(Source texts of formatted documents)
* * *

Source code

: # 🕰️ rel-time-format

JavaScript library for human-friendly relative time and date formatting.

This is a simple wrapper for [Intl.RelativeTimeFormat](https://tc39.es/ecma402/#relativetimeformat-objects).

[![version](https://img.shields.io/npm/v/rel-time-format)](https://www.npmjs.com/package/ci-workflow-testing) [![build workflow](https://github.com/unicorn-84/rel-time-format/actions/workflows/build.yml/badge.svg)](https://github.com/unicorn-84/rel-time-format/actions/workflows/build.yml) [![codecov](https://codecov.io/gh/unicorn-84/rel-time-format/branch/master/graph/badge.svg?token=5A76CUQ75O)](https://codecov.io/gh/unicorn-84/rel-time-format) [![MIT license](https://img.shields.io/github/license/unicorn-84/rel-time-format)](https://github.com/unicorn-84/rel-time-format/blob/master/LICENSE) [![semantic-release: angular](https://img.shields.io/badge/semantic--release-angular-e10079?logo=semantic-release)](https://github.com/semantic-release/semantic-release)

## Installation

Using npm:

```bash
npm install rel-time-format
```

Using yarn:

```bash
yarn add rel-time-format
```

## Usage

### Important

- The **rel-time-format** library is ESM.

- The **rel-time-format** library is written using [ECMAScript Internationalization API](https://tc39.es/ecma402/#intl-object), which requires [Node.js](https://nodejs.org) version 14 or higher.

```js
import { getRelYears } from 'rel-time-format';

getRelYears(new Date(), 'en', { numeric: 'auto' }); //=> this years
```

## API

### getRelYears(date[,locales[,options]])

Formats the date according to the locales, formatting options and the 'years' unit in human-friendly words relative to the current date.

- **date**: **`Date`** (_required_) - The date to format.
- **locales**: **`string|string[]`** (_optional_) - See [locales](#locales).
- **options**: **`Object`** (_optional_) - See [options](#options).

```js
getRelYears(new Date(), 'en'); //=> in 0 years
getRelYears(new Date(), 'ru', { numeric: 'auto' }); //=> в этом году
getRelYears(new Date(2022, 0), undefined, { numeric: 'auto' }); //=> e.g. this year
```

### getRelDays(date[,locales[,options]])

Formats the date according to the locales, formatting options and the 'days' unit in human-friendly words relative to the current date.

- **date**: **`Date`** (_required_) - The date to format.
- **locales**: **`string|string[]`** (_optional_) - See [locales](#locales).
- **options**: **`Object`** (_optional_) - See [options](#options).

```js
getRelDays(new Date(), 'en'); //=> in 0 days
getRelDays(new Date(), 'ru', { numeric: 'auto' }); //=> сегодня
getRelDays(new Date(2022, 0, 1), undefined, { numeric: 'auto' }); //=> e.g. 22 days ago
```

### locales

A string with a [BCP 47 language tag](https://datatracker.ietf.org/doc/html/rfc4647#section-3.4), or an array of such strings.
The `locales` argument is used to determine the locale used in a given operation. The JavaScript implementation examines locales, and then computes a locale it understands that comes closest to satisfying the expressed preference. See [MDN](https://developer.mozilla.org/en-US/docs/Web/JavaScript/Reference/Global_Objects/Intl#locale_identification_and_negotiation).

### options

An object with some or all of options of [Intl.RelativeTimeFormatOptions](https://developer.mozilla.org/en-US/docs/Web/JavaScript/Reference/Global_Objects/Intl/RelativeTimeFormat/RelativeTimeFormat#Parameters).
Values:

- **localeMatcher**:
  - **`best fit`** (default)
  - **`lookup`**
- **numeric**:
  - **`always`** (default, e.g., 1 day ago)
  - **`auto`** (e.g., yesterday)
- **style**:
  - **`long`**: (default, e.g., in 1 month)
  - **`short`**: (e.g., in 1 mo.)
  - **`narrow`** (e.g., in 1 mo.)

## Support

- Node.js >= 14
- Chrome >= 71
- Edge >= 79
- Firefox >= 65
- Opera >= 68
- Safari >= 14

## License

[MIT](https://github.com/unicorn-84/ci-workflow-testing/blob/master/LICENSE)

* * *

» **GOAL OF THE EXERCISE**:
Transcribe every record above exactly as written.

» **RESPONSE BOX**:
Source code

: # 🕰️ rel-time-format

JavaScript library for human-friendly relative time and date formatting.

This is a simple wrapper for [Intl.RelativeTimeFormat](https://tc39.es/ecma402/#relativetimeformat-objects).

[![version](https://img.shields.io/npm/v/rel-time-format)](https://www.npmjs.com/package/ci-workflow-testing) [![build workflow](https://github.com/unicorn-84/rel-time-format/actions/workflows/build.yml/badge.svg)](https://github.com/unicorn-84/rel-time-format/actions/workflows/build.yml) [![codecov](https://codecov.io/gh/unicorn-84/rel-time-format/branch/master/graph/badge.svg?token=5A76CUQ75O)](https://codecov.io/gh/unicorn-84/rel-time-format) [![MIT license](https://img.shields.io/github/license/unicorn-84/rel-time-format)](https://github.com/unicorn-84/rel-time-format/blob/master/LICENSE) [![semantic-release: angular](https://img.shields.io/badge/semantic--release-angular-e10079?logo=semantic-release)](https://github.com/semantic-release/semantic-release)

## Installation

Using npm:

```bash
npm install rel-time-format
```

Using yarn:

```bash
yarn add rel-time-format
```

## Usage

### Important

- The **rel-time-format** library is ESM.

- The **rel-time-format** library is written using [ECMAScript Internationalization API](https://tc39.es/ecma402/#intl-object), which requires [Node.js](https://nodejs.org) version 14 or higher.

```js
import { getRelYears } from 'rel-time-format';

getRelYears(new Date(), 'en', { numeric: 'auto' }); //=> this years
```

## API

### getRelYears(date[,locales[,options]])

Formats the date according to the locales, formatting options and the 'years' unit in human-friendly words relative to the current date.

- **date**: **`Date`** (_required_) - The date to format.
- **locales**: **`string|string[]`** (_optional_) - See [locales](#locales).
- **options**: **`Object`** (_optional_) - See [options](#options).

```js
getRelYears(new Date(), 'en'); //=> in 0 years
getRelYears(new Date(), 'ru', { numeric: 'auto' }); //=> в этом году
getRelYears(new Date(2022, 0), undefined, { numeric: 'auto' }); //=> e.g. this year
```

### getRelDays(date[,locales[,options]])

Formats the date according to the locales, formatting options and the 'days' unit in human-friendly words relative to the current date.

- **date**: **`Date`** (_required_) - The date to format.
- **locales**: **`string|string[]`** (_optional_) - See [locales](#locales).
- **options**: **`Object`** (_optional_) - See [options](#options).

```js
getRelDays(new Date(), 'en'); //=> in 0 days
getRelDays(new Date(), 'ru', { numeric: 'auto' }); //=> сегодня
getRelDays(new Date(2022, 0, 1), undefined, { numeric: 'auto' }); //=> e.g. 22 days ago
```

### locales

A string with a [BCP 47 language tag](https://datatracker.ietf.org/doc/html/rfc4647#section-3.4), or an array of such strings.
The `locales` argument is used to determine the locale used in a given operation. The JavaScript implementation examines locales, and then computes a locale it understands that comes closest to satisfying the expressed preference. See [MDN](https://developer.mozilla.org/en-US/docs/Web/JavaScript/Reference/Global_Objects/Intl#locale_identification_and_negotiation).

### options

An object with some or all of options of [Intl.RelativeTimeFormatOptions](https://developer.mozilla.org/en-US/docs/Web/JavaScript/Reference/Global_Objects/Intl/RelativeTimeFormat/RelativeTimeFormat#Parameters).
Values:

- **localeMatcher**:
  - **`best fit`** (default)
  - **`lookup`**
- **numeric**:
  - **`always`** (default, e.g., 1 day ago)
  - **`auto`** (e.g., yesterday)
- **style**:
  - **`long`**: (default, e.g., in 1 month)
  - **`short`**: (e.g., in 1 mo.)
  - **`narrow`** (e.g., in 1 mo.)

## Support

- Node.js >= 14
- Chrome >= 71
- Edge >= 79
- Firefox >= 65
- Opera >= 68
- Safari >= 14

## License

[MIT](https://github.com/unicorn-84/ci-workflow-testing/blob/master/LICENSE)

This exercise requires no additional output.